### Your task
Look below for the line holding "SAME INPUT, but" and the line holding "For the equilibria". Repeat those two and everything between, exactly.

### Data listing

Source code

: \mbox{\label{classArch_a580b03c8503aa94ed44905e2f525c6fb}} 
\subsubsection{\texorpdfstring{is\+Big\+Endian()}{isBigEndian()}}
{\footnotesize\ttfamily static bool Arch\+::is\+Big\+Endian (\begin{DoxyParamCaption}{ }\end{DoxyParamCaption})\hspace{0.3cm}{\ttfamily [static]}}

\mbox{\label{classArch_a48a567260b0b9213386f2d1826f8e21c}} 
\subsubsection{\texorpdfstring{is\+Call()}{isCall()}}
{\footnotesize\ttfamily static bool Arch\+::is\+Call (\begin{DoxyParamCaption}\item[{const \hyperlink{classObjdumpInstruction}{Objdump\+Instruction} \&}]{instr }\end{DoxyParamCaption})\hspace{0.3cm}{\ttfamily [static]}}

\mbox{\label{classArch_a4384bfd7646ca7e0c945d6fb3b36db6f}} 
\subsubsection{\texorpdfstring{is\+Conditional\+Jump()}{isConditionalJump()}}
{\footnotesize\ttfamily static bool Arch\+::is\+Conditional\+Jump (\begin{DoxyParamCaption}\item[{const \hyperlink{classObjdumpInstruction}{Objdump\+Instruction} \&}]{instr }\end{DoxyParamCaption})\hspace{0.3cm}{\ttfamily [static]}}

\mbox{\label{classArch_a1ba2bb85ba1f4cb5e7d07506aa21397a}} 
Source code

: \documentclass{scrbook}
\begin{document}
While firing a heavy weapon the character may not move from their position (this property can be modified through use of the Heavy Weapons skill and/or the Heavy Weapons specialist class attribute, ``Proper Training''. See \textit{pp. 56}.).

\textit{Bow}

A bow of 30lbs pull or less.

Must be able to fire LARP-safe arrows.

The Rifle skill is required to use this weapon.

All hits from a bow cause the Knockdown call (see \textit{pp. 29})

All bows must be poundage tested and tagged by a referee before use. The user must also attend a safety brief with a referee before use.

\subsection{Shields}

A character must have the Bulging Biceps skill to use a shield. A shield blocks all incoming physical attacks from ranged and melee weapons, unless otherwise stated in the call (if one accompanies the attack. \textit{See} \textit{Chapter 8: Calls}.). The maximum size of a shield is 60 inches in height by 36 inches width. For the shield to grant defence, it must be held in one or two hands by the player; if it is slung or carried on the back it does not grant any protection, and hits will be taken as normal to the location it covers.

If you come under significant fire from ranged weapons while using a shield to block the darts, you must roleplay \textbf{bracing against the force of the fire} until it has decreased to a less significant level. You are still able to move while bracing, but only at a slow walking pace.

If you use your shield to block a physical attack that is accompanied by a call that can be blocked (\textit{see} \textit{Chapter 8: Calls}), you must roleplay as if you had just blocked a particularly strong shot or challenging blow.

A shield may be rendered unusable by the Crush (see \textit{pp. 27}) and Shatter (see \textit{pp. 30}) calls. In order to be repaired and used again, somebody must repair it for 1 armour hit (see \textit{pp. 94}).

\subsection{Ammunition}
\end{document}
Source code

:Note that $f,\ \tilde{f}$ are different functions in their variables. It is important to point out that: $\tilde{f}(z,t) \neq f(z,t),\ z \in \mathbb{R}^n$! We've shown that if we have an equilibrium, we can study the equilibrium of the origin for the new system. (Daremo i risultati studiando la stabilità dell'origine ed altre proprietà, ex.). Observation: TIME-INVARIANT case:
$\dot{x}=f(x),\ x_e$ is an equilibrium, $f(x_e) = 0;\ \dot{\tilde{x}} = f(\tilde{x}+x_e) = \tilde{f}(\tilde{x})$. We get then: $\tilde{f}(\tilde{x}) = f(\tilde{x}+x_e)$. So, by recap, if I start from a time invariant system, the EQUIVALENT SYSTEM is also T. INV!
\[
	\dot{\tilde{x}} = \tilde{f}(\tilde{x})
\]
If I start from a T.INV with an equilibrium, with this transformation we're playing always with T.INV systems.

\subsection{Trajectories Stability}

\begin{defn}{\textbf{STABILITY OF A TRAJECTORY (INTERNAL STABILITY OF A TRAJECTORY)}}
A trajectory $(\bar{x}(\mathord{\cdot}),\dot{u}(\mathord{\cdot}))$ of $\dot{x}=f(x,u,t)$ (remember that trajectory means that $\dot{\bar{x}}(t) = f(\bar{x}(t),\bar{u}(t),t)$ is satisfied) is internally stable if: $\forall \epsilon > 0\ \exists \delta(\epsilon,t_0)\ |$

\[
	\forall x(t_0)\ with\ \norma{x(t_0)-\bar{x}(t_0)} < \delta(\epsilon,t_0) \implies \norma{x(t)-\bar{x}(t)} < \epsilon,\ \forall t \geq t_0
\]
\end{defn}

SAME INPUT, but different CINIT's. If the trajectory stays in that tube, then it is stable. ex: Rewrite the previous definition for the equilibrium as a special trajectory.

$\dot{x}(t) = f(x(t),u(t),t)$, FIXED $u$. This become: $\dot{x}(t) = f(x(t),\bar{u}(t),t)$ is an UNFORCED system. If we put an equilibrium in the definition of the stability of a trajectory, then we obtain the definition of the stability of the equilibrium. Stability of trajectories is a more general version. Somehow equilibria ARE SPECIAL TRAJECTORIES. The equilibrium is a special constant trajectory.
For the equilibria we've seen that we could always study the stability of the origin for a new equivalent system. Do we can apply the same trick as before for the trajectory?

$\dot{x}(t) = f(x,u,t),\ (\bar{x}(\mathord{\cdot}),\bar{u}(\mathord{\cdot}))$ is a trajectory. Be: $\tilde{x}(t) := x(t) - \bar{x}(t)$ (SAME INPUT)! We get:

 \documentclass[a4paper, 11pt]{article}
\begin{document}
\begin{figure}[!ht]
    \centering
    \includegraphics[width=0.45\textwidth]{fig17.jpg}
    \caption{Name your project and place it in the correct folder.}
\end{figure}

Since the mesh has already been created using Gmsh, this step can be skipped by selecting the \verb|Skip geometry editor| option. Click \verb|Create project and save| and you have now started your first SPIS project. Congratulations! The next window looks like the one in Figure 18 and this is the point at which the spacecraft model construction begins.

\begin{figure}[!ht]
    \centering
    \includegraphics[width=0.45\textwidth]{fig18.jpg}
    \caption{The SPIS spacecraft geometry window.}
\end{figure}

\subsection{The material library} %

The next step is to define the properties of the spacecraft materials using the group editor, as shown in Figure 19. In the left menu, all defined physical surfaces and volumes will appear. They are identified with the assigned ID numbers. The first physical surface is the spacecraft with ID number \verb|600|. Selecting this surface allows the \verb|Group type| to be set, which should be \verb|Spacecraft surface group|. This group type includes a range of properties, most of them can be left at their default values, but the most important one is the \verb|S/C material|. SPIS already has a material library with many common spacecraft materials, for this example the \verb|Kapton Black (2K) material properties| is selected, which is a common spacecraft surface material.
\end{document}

### Response
SAME INPUT, but different CINIT's. If the trajectory stays in that tube, then it is stable. ex: Rewrite the previous definition for the equilibrium as a special trajectory.

$\dot{x}(t) = f(x(t),u(t),t)$, FIXED $u$. This become: $\dot{x}(t) = f(x(t),\bar{u}(t),t)$ is an UNFORCED system. If we put an equilibrium in the definition of the stability of a trajectory, then we obtain the definition of the stability of the equilibrium. Stability of trajectories is a more general version. Somehow equilibria ARE SPECIAL TRAJECTORIES. The equilibrium is a special constant trajectory.
For the equilibria we've seen that we could always study the stability of the origin for a new equivalent system. Do we can apply the same trick as before for the trajectory?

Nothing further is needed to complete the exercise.